Posted by: Lina | February 3, 2004 03:58 AM
David, You missed something important, I think. Orkut is not asking you to choose whether Phil is your friend or not. Orkut is allowing you to ask Phil if he wants to add you as his friend.
I blogged at 4 this morning about what happened to Susan Kitchens -- we connected in a special and odd way (and odd for me at this point in the blogging game means odd) -- simply because neither one of us read the "add as friend" button as anything other than that: add as friend.
That could mean Phil's my friend; OR, Hey, Phil, I haven't seen you in ten years!; OR damn, I wish Phil were my friend; or, Phil, wanna be my new friend; or Phil, check out what communities I'm in; or Phil, you know David too?; Or Phil, wanna get laid?
It depends on the clicker and the clickee.
The missing piece is a comment field you could add a little message in when you "add as friend" to explain why. I for one am not going to bother sending pre-add-as-friend emails. Yick. Either be my friend or don't--but go read my profile and my blog and I bet you'll see why I clicked you.
As for the rating stuff, it'll change. Look at the login page. They assumed 20-somethings would jump on this thing by the truckload and run off into the peppy, skinny, way cool, california-blonde sunset.
What they got was US.
hee heee.
Posted by: jeneane | February 3, 2004 09:25 AM
Jeneane, adding comments would make the friendship category more nuanced but would also make it more explicit, which (IMO) is often a BIG problem. I think it might be worse to reject someone who's given some heartfelt reason for wanting to connect than just having the binary on-off switch.
There are two axes -- precise/ambiguous and implict/explicit -- and Artificial Social Networks can go wrong in either direction. The problem is that I don't see how they can go right in both because then they become blogs, mailing lists, and the Web itself...stuff we already have.
But you're right that I mischaracterized the nature of the request (i.e., not "will you be my friend"). And I love your ending. I feel soooo old and dumpy when I log in.
Posted by: David Weinberger | February 3, 2004 11:30 AM
Having travelled pretty much the exact same loop with the Friendster thing, I think Orkut has helped me figure out at least one source of my general, ill-defined queasiness with this whole category - just by the way it uses those little passport photos to depict one's network of friends.
Orkut = baseball cards. Simple as that.
This is what’s so cool and, at the same time, so sucky about it. It’s just a big online reality trading card game.
It's the feeling of being collected, or, even worse, being perceived as a collector (shades of John Fowles) that bothers me so.
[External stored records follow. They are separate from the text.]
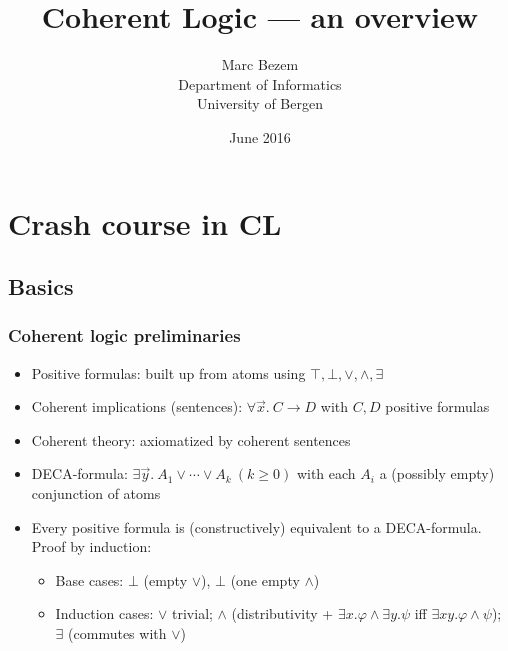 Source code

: \documentclass[handout,11pt]{beamer}
\title{Coherent Logic --- an overview}
\author{Marc Bezem\\
Department of Informatics\\
University of Bergen
}
\date{June 2016}
\begin{document}
\frame{\titlepage}

\section[Outline]{}
\frame{\tableofcontents}


\section{Crash course in CL}

\subsection{Basics}

\begin{frame}
\frametitle{Coherent logic preliminaries}
 \begin{itemize}[<+->]   %
    \item Positive formulas: built up from atoms using 
    $\top,\bot,\lor,\land,\exists$
    \item Coherent implications (sentences): $\forall\vec{x}.~C \to D$ 
    with $C,D$ positive formulas
    \item Coherent theory: axiomatized by coherent sentences
    \item DECA-formula: 
    $\exists \vec{y}.~A_1 \lor \cdots \lor A_k~(k\geq 0)$
    with each $A_i$ a (possibly empty) conjunction of atoms
    \item Every positive formula is (constructively) equivalent to
    a DECA-formula. Proof by induction:
    \begin{itemize}[<+->]   %
    \item Base cases: $\bot$ (empty $\lor$), $\bot$ (one empty $\land$)
    \item Induction cases: $\lor$ trivial; 
    $\land$ (distributivity + $\exists x. \varphi \land \exists y.\psi$ iff 
                              $\exists xy. \varphi\land\psi$);
    $\exists$ (commutes with $\vee$)    
    \end{itemize}
 \end{itemize}
\end{frame}
\end{document}
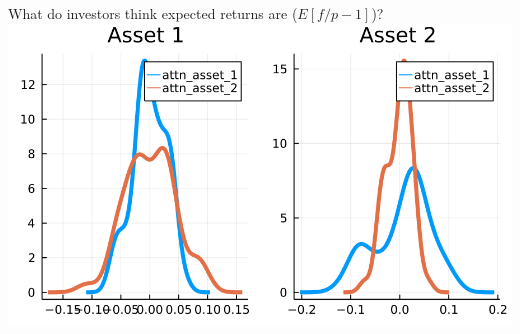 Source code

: \documentclass[
  ignorenonframetext,
]{beamer}
\begin{document}
\begin{frame}{What do investors think expected returns are
(\(E[f/p - 1]\))?}
\includegraphics[width=0.4\paperheight]{complexity_files/figure-beamer/unnamed-chunk-15-4}
\end{frame}
\end{document}

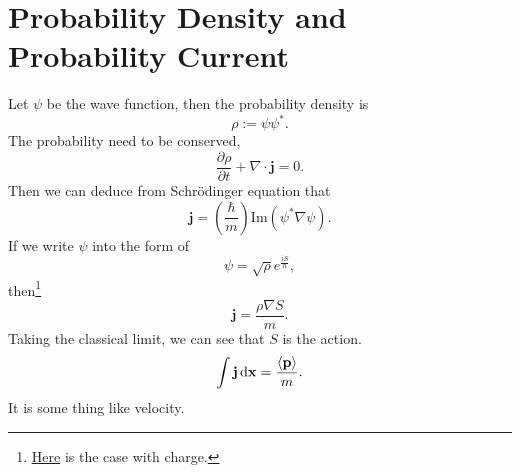 \documentclass{article}
\theoremstyle{1}
\newcommand{\pa}{\partial}
\begin{document}
\section{Probability Density and Probability Current}
Let $\psi $ be  the wave function, then the probability density is
\begin{equation}
    \rho:=\psi\psi^*.
\end{equation}
The probability need to be conserved,
\begin{equation}
    \frac{\pa \rho}{\pa t}+\nabla \cdot\mathbf{j}=0.
\end{equation}
Then we can deduce from Schrödinger equation that 
\begin{equation}
    \mathbf{j}=\left(\frac{\hbar}{m}\right)\mathrm{Im}(\psi^*\nabla\psi).
\end{equation}
If we write $\psi$ into the form of 
\begin{equation}
    \psi=\sqrt{\rho}e^{\frac{iS}{\hbar}},
\end{equation}
then\footnote{\hyperref[charged case]{Here} is the case with charge.} 
\begin{equation}
    \mathbf{j}=\frac{\rho\nabla S}{m}.
\end{equation}
Taking the classical limit, we can see that $S$ is the action.
\begin{equation}
    \int\mathbf{j}\dd{\mathbf{x}}=\frac{\expval{\mathbf{p}}}{m}.
\end{equation}
It is some thing like velocity.
\end{document}
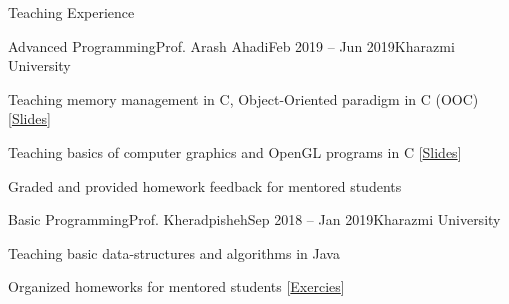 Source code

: \documentclass[]{main}
\begin{document}
\begin{section}{Teaching Experience}
 \begin{subsection}{Advanced Programming}{Prof. Arash Ahadi}{Feb 2019 -- Jun 2019}{Kharazmi University}
     \item Teaching memory management in C, Object-Oriented paradigm in C (OOC) [\href{https://github.com/ckoliber/ooc_lecture}{Slides}]
     \item Teaching basics of computer graphics and OpenGL programs in C [\href{https://github.com/ckoliber/opengl}{Slides}]
     \item Graded and provided homework feedback for mentored students
 \end{subsection}

 \begin{subsection}{Basic Programming}{Prof. Kheradpisheh}{Sep 2018 -- Jan 2019}{Kharazmi University}
     \item Teaching basic data-structures and algorithms in Java
     \item Organized homeworks for mentored students [\href{https://github.com/ckoliber/Phy97Sources}{Exercies}]
 \end{subsection}
\end{section}
\end{document}
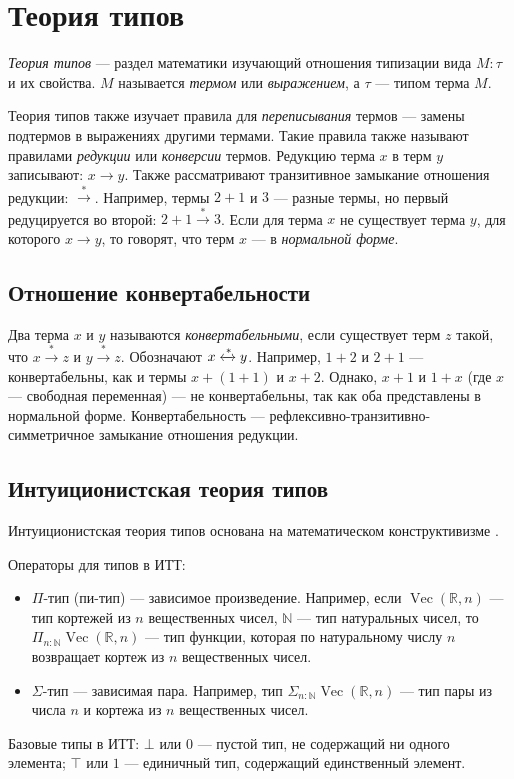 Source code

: \section{Теория типов}

\emph{Теория типов} — раздел математики изучающий отношения типизации вида
$ M : \tau $ и их свойства. $M$ называется \emph{термом} или \emph{выражением},
а $\tau$ — типом терма $M$.

Теория типов также изучает правила для \emph{переписывания} термов — замены
подтермов в выражениях другими термами.
Такие правила также называют правилами \emph{редукции} или \emph{конверсии} термов.
Редукцию терма $x$ в терм $y$ записывают: $x \to y$.
Также рассматривают транзитивное замыкание отношения редукции: $ \xrightarrow{*} $.
Например, термы $2 + 1$ и $3$ — разные термы, но первый редуцируется во второй:
$2 + 1 \xrightarrow{*} 3$.
Если для терма $x$ не существует терма $y$, для которого $x \to y$,
то говорят, что терм $x$ — в \emph{нормальной форме}.

\subsection{Отношение конвертабельности}

Два терма $x$ и $y$ называются \emph{конвертабельными},
если существует терм $z$ такой, что $x \xrightarrow{*} z$ и $y \xrightarrow{*} z$. Обозначают  $x \xleftrightarrow{*} y$.
Например, $1+2$ и $2+1$ — конвертабельны, как и термы
$x + (1 + 1)$ и $x + 2$. Однако, $x+1$ и $1+x$ (где $x$ — свободная переменная)
— не конвертабельны, так как оба представлены в нормальной форме.
Конвертабельность — рефлексивно-транзитивно-симметричное замыкание отношения
редукции.

\subsection{Интуиционистская теория типов}

Интуиционистская теория типов основана на математическом конструктивизме \cite{MLTT}.

Операторы для типов в ИТТ:
\begin{itemize}
    \item $\Pi$-тип (пи-тип) — зависимое произведение.
        Например, если $\operatorname{Vec}({\mathbb R}, n)$ — тип кортежей из $n$ вещественных чисел,
        $\mathbb N$ — тип натуральных чисел, то
        $\Pi_{n \mathbin{:} {\mathbb N}} \operatorname{Vec}({\mathbb R}, n)$ 
        — тип функции, которая по натуральному числу $n$ возвращает кортеж из
        $n$ вещественных чисел.
    \item $\Sigma$-тип — зависимая пара.
        Например, тип $\Sigma_{n \mathbin{:} {\mathbb N}} \operatorname{Vec}({\mathbb R}, n)$ — тип 
        пары из числа $n$ и кортежа из $n$ вещественных чисел.
\end{itemize}
Базовые типы в ИТТ:
$\bot$ или $0$ — пустой тип, не содержащий ни одного элемента;
$\top$ или $1$ — единичный тип, содержащий единственный элемент.

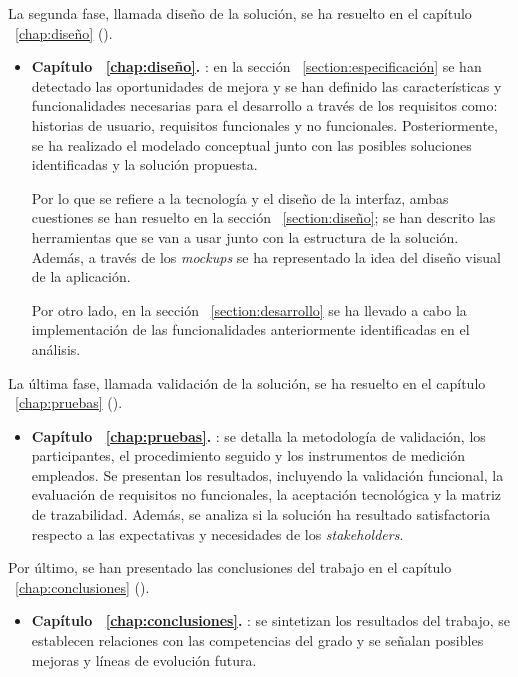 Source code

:La segunda fase, llamada diseño de la solución, se ha resuelto en el capítulo ~\ref{chap:diseño} ().

\begin{itemize}
    \item \textbf{Capítulo ~\ref{chap:diseño}. }: en la sección ~\ref{section:especificación} se han detectado las oportunidades de mejora y se han definido las características y funcionalidades necesarias para el desarrollo a través de los requisitos como: historias de usuario, requisitos funcionales y no funcionales. Posteriormente, se ha realizado el modelado conceptual junto con las posibles soluciones identificadas y la solución propuesta.
    
    Por lo que se refiere a la tecnología y el diseño de la interfaz, ambas cuestiones se han resuelto en la sección ~\ref{section:diseño}; se han descrito las herramientas que se van a usar junto con la estructura de la solución. Además, a través de los \textit{mockups} se ha representado la idea del diseño visual de la aplicación.

    Por otro lado, en la sección ~\ref{section:desarrollo} se ha llevado a cabo la implementación de las funcionalidades anteriormente identificadas en el análisis.
    
\end{itemize}

La última fase, llamada validación de la solución, se ha resuelto en el capítulo ~\ref{chap:pruebas} ().

\begin{itemize}
    \item \textbf{Capítulo ~\ref{chap:pruebas}. }: se detalla la metodología de validación, los participantes, el procedimiento seguido y los instrumentos de medición empleados. Se presentan los resultados, incluyendo la validación funcional, la evaluación de requisitos no funcionales, la aceptación tecnológica y la matriz de trazabilidad. Además, se analiza si la solución ha resultado satisfactoria respecto a las expectativas y necesidades de los \textit{stakeholders}.
\end{itemize}

Por último, se han presentado las conclusiones del trabajo en el capítulo ~\ref{chap:conclusiones} 
().

\begin{itemize}
    \item \textbf{Capítulo ~\ref{chap:conclusiones}. }: se sintetizan los resultados del trabajo, se establecen relaciones con las competencias del grado y se señalan posibles mejoras y líneas de evolución futura.
\end{itemize} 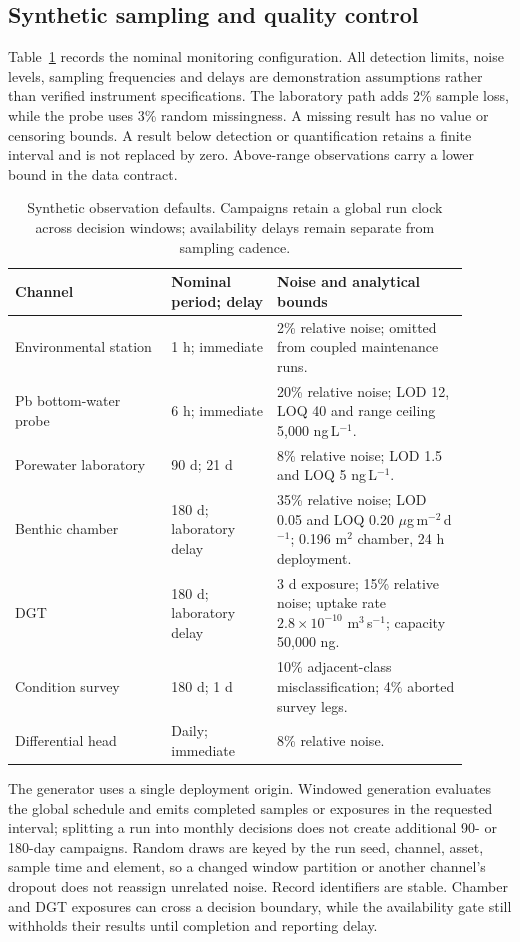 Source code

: \subsection{Synthetic sampling and quality control}

Table~\ref{tab:monitoring-defaults} records the nominal monitoring configuration. All detection limits, noise levels, sampling frequencies and delays are demonstration assumptions rather than verified instrument specifications. The laboratory path adds 2\% sample loss, while the probe uses 3\% random missingness. A missing result has no value or censoring bounds. A result below detection or quantification retains a finite interval and is not replaced by zero. Above-range observations carry a lower bound in the data contract.

\begin{table}[htbp]
\centering\small
\caption{Synthetic observation defaults. Campaigns retain a global run clock across decision windows; availability delays remain separate from sampling cadence.}
\label{tab:monitoring-defaults}
\begin{tabular}{p{0.31\linewidth}p{0.21\linewidth}p{0.38\linewidth}}
\toprule
Channel & Nominal period; delay & Noise and analytical bounds \\
\midrule
Environmental station & 1 h; immediate & 2\% relative noise; omitted from coupled maintenance runs. \\
Pb bottom-water probe & 6 h; immediate & 20\% relative noise; LOD 12, LOQ 40 and range ceiling 5,000 ng\,L$^{-1}$. \\
Porewater laboratory & 90 d; 21 d & 8\% relative noise; LOD 1.5 and LOQ 5 ng\,L$^{-1}$. \\
Benthic chamber & 180 d; laboratory delay & 35\% relative noise; LOD 0.05 and LOQ 0.20 $\mu$g\,m$^{-2}$\,d$^{-1}$; 0.196 m$^2$ chamber, 24 h deployment. \\
DGT & 180 d; laboratory delay & 3 d exposure; 15\% relative noise; uptake rate $2.8\times10^{-10}$ m$^3$\,s$^{-1}$; capacity 50,000 ng. \\
Condition survey & 180 d; 1 d & 10\% adjacent-class misclassification; 4\% aborted survey legs. \\
Differential head & Daily; immediate & 8\% relative noise. \\
\bottomrule
\end{tabular}
\end{table}

The generator uses a single deployment origin. Windowed generation evaluates the global schedule and emits completed samples or exposures in the requested interval; splitting a run into monthly decisions does not create additional 90- or 180-day campaigns. Random draws are keyed by the run seed, channel, asset, sample time and element, so a changed window partition or another channel's dropout does not reassign unrelated noise. Record identifiers are stable. Chamber and DGT exposures can cross a decision boundary, while the availability gate still withholds their results until completion and reporting delay.

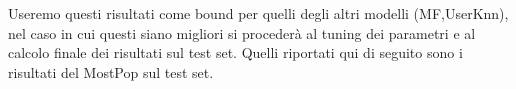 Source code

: Useremo questi risultati come bound per quelli degli altri modelli (MF,UserKnn), nel caso in cui questi siano migliori si procederà al tuning dei parametri e al calcolo finale dei risultati sul test set.
Quelli riportati qui di seguito sono i risultati del MostPop sul test set.

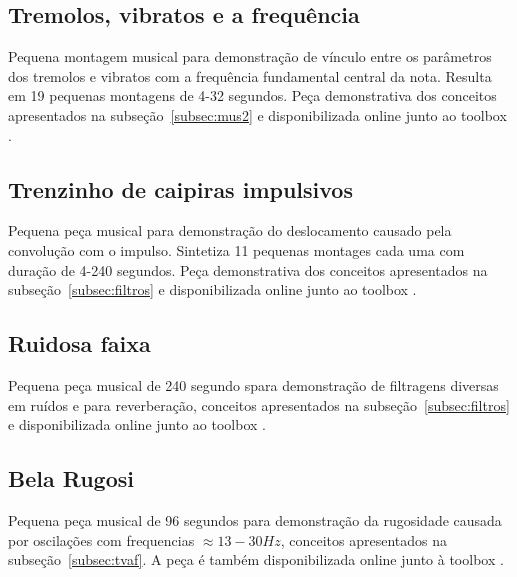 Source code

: \clearpage

\subsection{Tremolos, vibratos e a frequência}\label{ap:tremolos}
Pequena montagem musical para demonstração de vínculo entre os parâmetros dos tremolos e vibratos com a frequência fundamental central da nota. Resulta em 19 pequenas montagens de 4-32 segundos. Peça demonstrativa dos conceitos apresentados na subseção~\ref{subsec:mus2} e disponibilizada online junto ao toolbox \massa.\cite{MASSA}


\clearpage

\subsection{Trenzinho de caipiras impulsivos}\label{ap:trenzinho}
Pequena peça musical para demonstração do deslocamento causado pela convolução com o impulso. Sintetiza 11 pequenas montages cada uma com duração de 4-240 segundos. Peça demonstrativa dos conceitos apresentados na subseção~\ref{subsec:filtros} e disponibilizada online junto ao toolbox \massa.


\clearpage

\subsection{Ruidosa faixa}\label{ap:ruidosa}
Pequena peça musical de 240 segundo spara demonstração de filtragens diversas em ruídos e para reverberação, conceitos apresentados na subseção~\ref{subsec:filtros} e disponibilizada online junto ao toolbox \massa.\cite{MASSA}


\clearpage

\subsection{Bela Rugosi}\label{ap:bela}
Pequena peça musical de 96 segundos para demonstração da rugosidade causada por oscilações com frequencias $\approx 13-30 Hz$, conceitos apresentados na subseção~\ref{subsec:tvaf}. A peça é também disponibilizada online junto à toolbox \massa.\cite{MASSA}


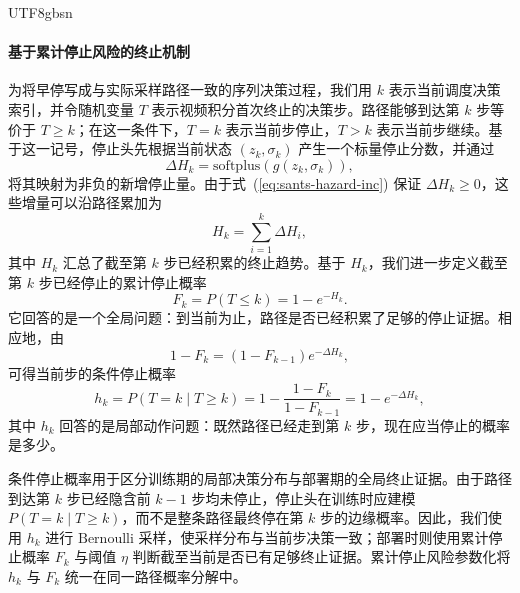 \documentclass{article}
\begin{document}
\begin{CJK*}{UTF8}{gbsn}
\paragraph{基于累计停止风险的终止机制}
为将早停写成与实际采样路径一致的序列决策过程，我们用 \(k\) 表示当前调度决策索引，并令随机变量 \(T\) 表示视频积分首次终止的决策步。路径能够到达第 \(k\) 步等价于 \(T\ge k\)；在这一条件下，\(T=k\) 表示当前步停止，\(T>k\) 表示当前步继续。基于这一记号，停止头先根据当前状态 \((z_k,\sigma_k)\) 产生一个标量停止分数，并通过
\begin{equation}
\Delta H_k = \mathrm{softplus}(g(z_k,\sigma_k)),
\label{eq:sants-hazard-inc}
\end{equation}
将其映射为非负的新增停止量。由于式~(\ref{eq:sants-hazard-inc}) 保证 \(\Delta H_k\ge 0\)，这些增量可以沿路径累加为
\begin{equation}
H_k = \sum_{i=1}^{k}\Delta H_i,
\label{eq:sants-hazard-cum}
\end{equation}
其中 \(H_k\) 汇总了截至第 \(k\) 步已经积累的终止趋势。基于 \(H_k\)，我们进一步定义截至第 \(k\) 步已经停止的累计停止概率
\begin{equation}
F_k = P(T\le k) = 1-e^{-H_k}.
\label{eq:sants-stop-cdf}
\end{equation}
它回答的是一个全局问题：到当前为止，路径是否已经积累了足够的停止证据。相应地，由
\begin{equation}
1-F_k = (1-F_{k-1})e^{-\Delta H_k},
\label{eq:sants-stop-rec}
\end{equation}
可得当前步的条件停止概率
\begin{equation}
h_k = P(T=k \mid T\ge k) = 1-\frac{1-F_k}{1-F_{k-1}} = 1-e^{-\Delta H_k},
\label{eq:sants-stop-prob}
\end{equation}
其中 \(h_k\) 回答的是局部动作问题：既然路径已经走到第 \(k\) 步，现在应当停止的概率是多少。

条件停止概率用于区分训练期的局部决策分布与部署期的全局终止证据。由于路径到达第 \(k\) 步已经隐含前 \(k-1\) 步均未停止，停止头在训练时应建模 \(P(T=k\mid T\ge k)\)，而不是整条路径最终停在第 \(k\) 步的边缘概率。因此，我们使用 \(h_k\) 进行 \(\mathrm{Bernoulli}\) 采样，使采样分布与当前步决策一致；部署时则使用累计停止概率 \(F_k\) 与阈值 \(\eta\) 判断截至当前是否已有足够终止证据。累计停止风险参数化将 \(h_k\) 与 \(F_k\) 统一在同一路径概率分解中。


\end{CJK*}
\end{document}
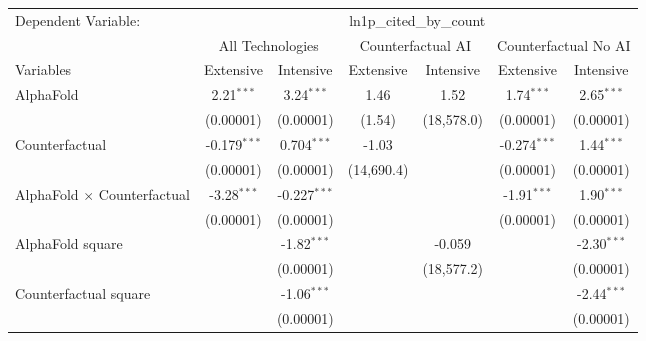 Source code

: \begingroup
\centering
\begin{tabular}{lcccccc}
   \tabularnewline \midrule \midrule
   Dependent Variable: & \multicolumn{6}{c}{ln1p\_cited\_by\_count}\\
 & \multicolumn{2}{c}{All Technologies} & \multicolumn{2}{c}{Counterfactual AI} & \multicolumn{2}{c}{Counterfactual No AI} \\
\cmidrule(lr){1-1}\cmidrule(lr){2-3} \cmidrule(lr){4-5} \cmidrule(lr){6-7}
Variables & \multicolumn{1}{c}{Extensive} & \multicolumn{1}{c}{Intensive} & \multicolumn{1}{c}{Extensive} & \multicolumn{1}{c}{Intensive} & \multicolumn{1}{c}{Extensive} & \multicolumn{1}{c}{Intensive} \\
\cmidrule(lr){1-1}\cmidrule(lr){2-2} \cmidrule(lr){3-3} \cmidrule(lr){4-4} \cmidrule(lr){5-5} \cmidrule(lr){6-6} \cmidrule(lr){7-7}
   AlphaFold                          & 2.21$^{***}$   & 3.24$^{***}$   & 1.46       & 1.52       & 1.74$^{***}$   & 2.65$^{***}$\\   
                                      & (0.00001)      & (0.00001)      & (1.54)     & (18,578.0) & (0.00001)      & (0.00001)\\   
   Counterfactual                     & -0.179$^{***}$ & 0.704$^{***}$  & -1.03      &            & -0.274$^{***}$ & 1.44$^{***}$\\   
                                      & (0.00001)      & (0.00001)      & (14,690.4) &            & (0.00001)      & (0.00001)\\   
   AlphaFold $\times$ Counterfactual  & -3.28$^{***}$  & -0.227$^{***}$ &            &            & -1.91$^{***}$  & 1.90$^{***}$\\   
                                      & (0.00001)      & (0.00001)      &            &            & (0.00001)      & (0.00001)\\   
   AlphaFold square                   &                & -1.82$^{***}$  &            & -0.059     &                & -2.30$^{***}$\\   
                                      &                & (0.00001)      &            & (18,577.2) &                & (0.00001)\\   
   Counterfactual square              &                & -1.06$^{***}$  &            &            &                & -2.44$^{***}$\\   
                                      &                & (0.00001)      &            &            &                & (0.00001)\\   
   \midrule

\end{tabular}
I've blogged this at some length, here.
At the same time, I have to confess that I am enjoying Orkut, much to my surprise. For various reasons, most of which I'm not terribly comfortable owning up to...
Posted by: Michael O'Connor Clarke | February 4, 2004 05:53 PM
I discontinued use of Orkut (and Ryze). I continued my use of LinkedIn.
I know why I'm using LinkedIn: to find business prospects or partners. I have no idea why someone wants to link with me on Orkut. All "friendships" are equal on Orkut, but not in real life.
Plus, I have enough friendships offline. In fact, they're the same people who contact me about membership on Orkut!
Redundancy, be gone.
By way of contrast, with LinkedIn, I not only can see who's contacting whom else -- very cool -- but I can facilitate the connection, an act of gift-giving with positive personal rewards. I know what we're trying to do: find value. And I can accept or reject on objective, not political, grounds.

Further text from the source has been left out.